-------- Supplied data

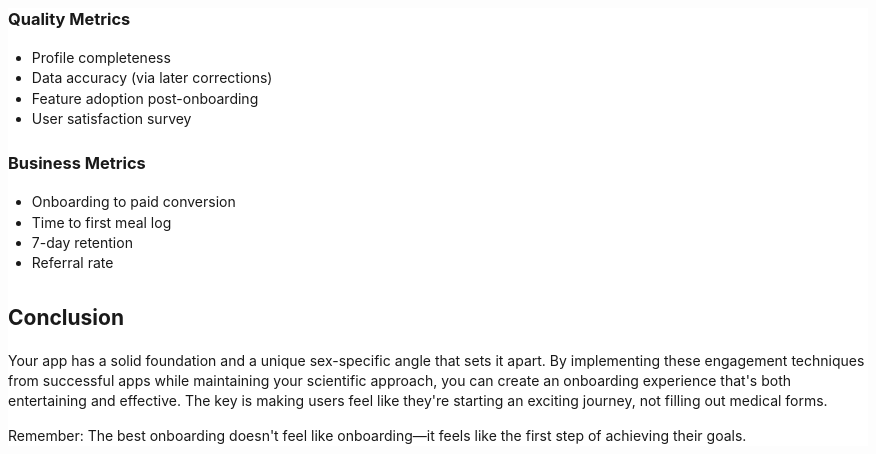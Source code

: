 ### Quality Metrics
- Profile completeness
- Data accuracy (via later corrections)
- Feature adoption post-onboarding
- User satisfaction survey

### Business Metrics
- Onboarding to paid conversion
- Time to first meal log
- 7-day retention
- Referral rate

## Conclusion

Your app has a solid foundation and a unique sex-specific angle that sets it apart. By implementing these engagement techniques from successful apps while maintaining your scientific approach, you can create an onboarding experience that's both entertaining and effective. The key is making users feel like they're starting an exciting journey, not filling out medical forms.

Remember: The best onboarding doesn't feel like onboarding—it feels like the first step of achieving their goals. 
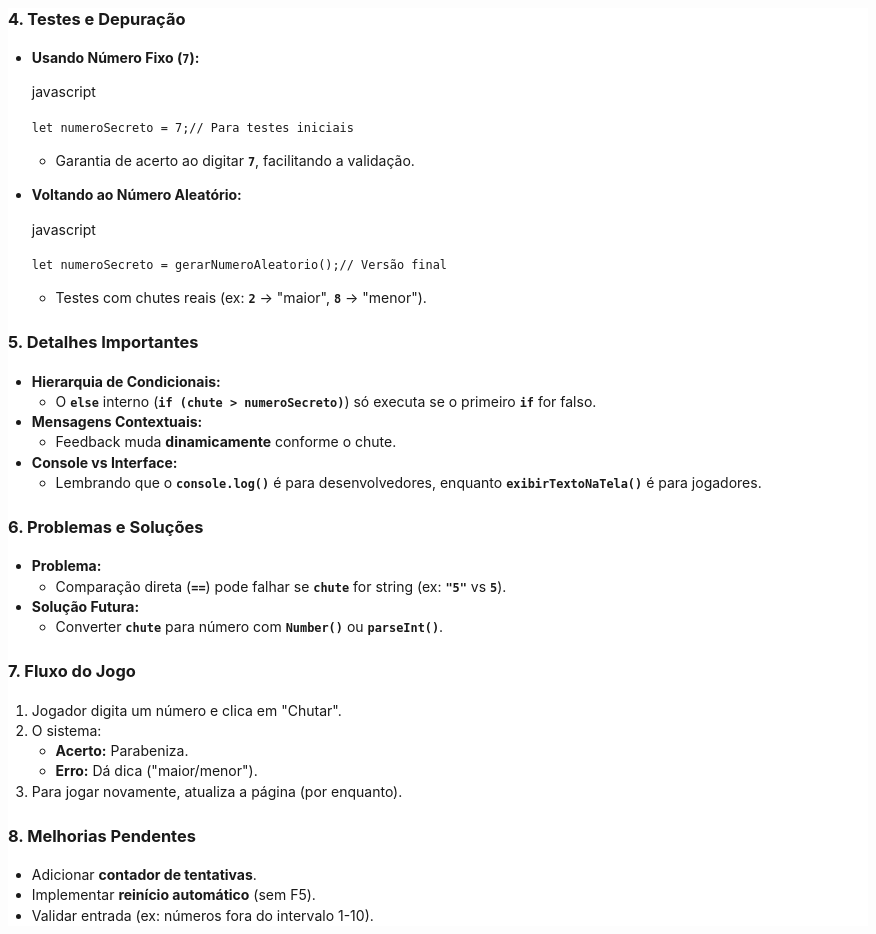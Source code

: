 ### **4. Testes e Depuração**

- **Usando Número Fixo (`7`):**
    
    javascript
    
    ```
    let numeroSecreto = 7;// Para testes iniciais
    ```
    
    - Garantia de acerto ao digitar **`7`**, facilitando a validação.
- **Voltando ao Número Aleatório:**
    
    javascript
    
    ```
    let numeroSecreto = gerarNumeroAleatorio();// Versão final
    ```
    
    - Testes com chutes reais (ex: **`2`** → "maior", **`8`** → "menor").

### **5. Detalhes Importantes**

- **Hierarquia de Condicionais:**
    - O **`else`** interno (**`if (chute > numeroSecreto)`**) só executa se o primeiro **`if`** for falso.
- **Mensagens Contextuais:**
    - Feedback muda **dinamicamente** conforme o chute.
- **Console vs Interface:**
    - Lembrando que o **`console.log()`** é para desenvolvedores, enquanto **`exibirTextoNaTela()`** é para jogadores.

### **6. Problemas e Soluções**

- **Problema:**
    - Comparação direta (**`==`**) pode falhar se **`chute`** for string (ex: **`"5"`** vs **`5`**).
- **Solução Futura:**
    - Converter **`chute`** para número com **`Number()`** ou **`parseInt()`**.

### **7. Fluxo do Jogo**

1. Jogador digita um número e clica em "Chutar".
2. O sistema:
    - **Acerto:** Parabeniza.
    - **Erro:** Dá dica ("maior/menor").
3. Para jogar novamente, atualiza a página (por enquanto).

### **8. Melhorias Pendentes**

- Adicionar **contador de tentativas**.
- Implementar **reinício automático** (sem F5).
- Validar entrada (ex: números fora do intervalo 1-10).

<aside>
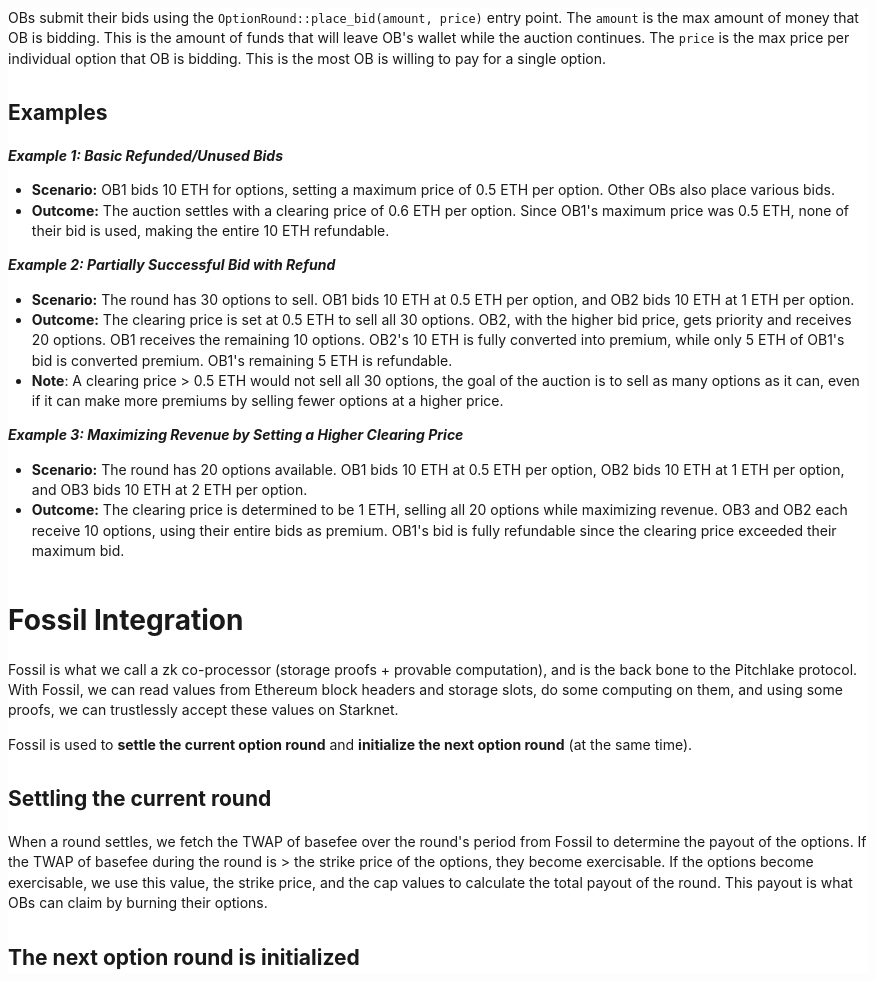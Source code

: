 OBs submit their bids using the `OptionRound::place_bid(amount, price)` entry point. The `amount` is the max amount of money that OB is bidding. This is the amount of funds that will leave OB's wallet while the auction continues. The `price` is the max price per individual option that OB is bidding. This is the most OB is willing to pay for a single option.

## Examples

**_Example 1: Basic Refunded/Unused Bids_**

- **Scenario:** OB1 bids 10 ETH for options, setting a maximum price of 0.5 ETH per option. Other OBs also place various bids.
- **Outcome:** The auction settles with a clearing price of 0.6 ETH per option. Since OB1's maximum price was 0.5 ETH, none of their bid is used, making the entire 10 ETH refundable.

**_Example 2: Partially Successful Bid with Refund_**

- **Scenario:** The round has 30 options to sell. OB1 bids 10 ETH at 0.5 ETH per option, and OB2 bids 10 ETH at 1 ETH per option.
- **Outcome:** The clearing price is set at 0.5 ETH to sell all 30 options. OB2, with the higher bid price, gets priority and receives 20 options. OB1 receives the remaining 10 options. OB2's 10 ETH is fully converted into premium, while only 5 ETH of OB1's bid is converted premium. OB1's remaining 5 ETH is refundable.
- **Note**: A clearing price > 0.5 ETH would not sell all 30 options, the goal of the auction is to sell as many options as it can, even if it can make more premiums by selling fewer options at a higher price.

**_Example 3: Maximizing Revenue by Setting a Higher Clearing Price_**

- **Scenario:** The round has 20 options available. OB1 bids 10 ETH at 0.5 ETH per option, OB2 bids 10 ETH at 1 ETH per option, and OB3 bids 10 ETH at 2 ETH per option.
- **Outcome:** The clearing price is determined to be 1 ETH, selling all 20 options while maximizing revenue. OB3 and OB2 each receive 10 options, using their entire bids as premium. OB1's bid is fully refundable since the clearing price exceeded their maximum bid.

# Fossil Integration

Fossil is what we call a zk co-processor (storage proofs + provable computation), and is the back bone to the Pitchlake protocol. With Fossil, we can read values from Ethereum block headers and storage slots, do some computing on them, and using some proofs, we can trustlessly accept these values on Starknet.

Fossil is used to **settle the current option round** and **initialize the next option round** (at the same time).

## Settling the current round

When a round settles, we fetch the TWAP of basefee over the round's period from Fossil to determine the payout of the options. If the TWAP of basefee during the round is > the strike price of the options, they become exercisable. If the options become exercisable, we use this value, the strike price, and the cap values to calculate the total payout of the round. This payout is what OBs can claim by burning their options.

## The next option round is initialized
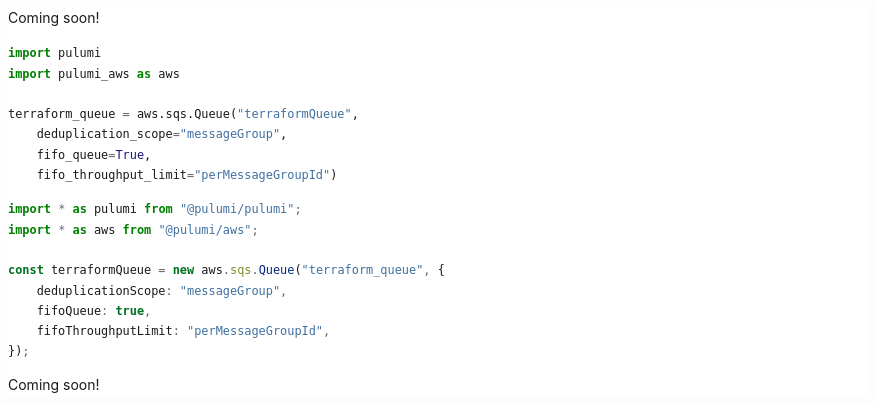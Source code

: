 
<div>
<pulumi-choosable type="language" values="java">

Coming soon!

</pulumi-choosable>
</div>


<div>
<pulumi-choosable type="language" values="python">

```python
import pulumi
import pulumi_aws as aws

terraform_queue = aws.sqs.Queue("terraformQueue",
    deduplication_scope="messageGroup",
    fifo_queue=True,
    fifo_throughput_limit="perMessageGroupId")
```


</pulumi-choosable>
</div>


<div>
<pulumi-choosable type="language" values="typescript">


```typescript
import * as pulumi from "@pulumi/pulumi";
import * as aws from "@pulumi/aws";

const terraformQueue = new aws.sqs.Queue("terraform_queue", {
    deduplicationScope: "messageGroup",
    fifoQueue: true,
    fifoThroughputLimit: "perMessageGroupId",
});
```


</pulumi-choosable>
</div>


<div>
<pulumi-choosable type="language" values="yaml">

Coming soon!

</pulumi-choosable>
</div>







<div>
<pulumi-choosable type="language" values="csharp">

----------------

• [Task directions]: Nothing but an exact copy belongs in the answer: the lines from the top of the records through the line containing "## Conclusion", minus the pictures.

• [Reply to the task]:
Source code

: ### Quality Metrics
- Profile completeness
- Data accuracy (via later corrections)
- Feature adoption post-onboarding
- User satisfaction survey

### Business Metrics
- Onboarding to paid conversion
- Time to first meal log
- 7-day retention
- Referral rate

## Conclusion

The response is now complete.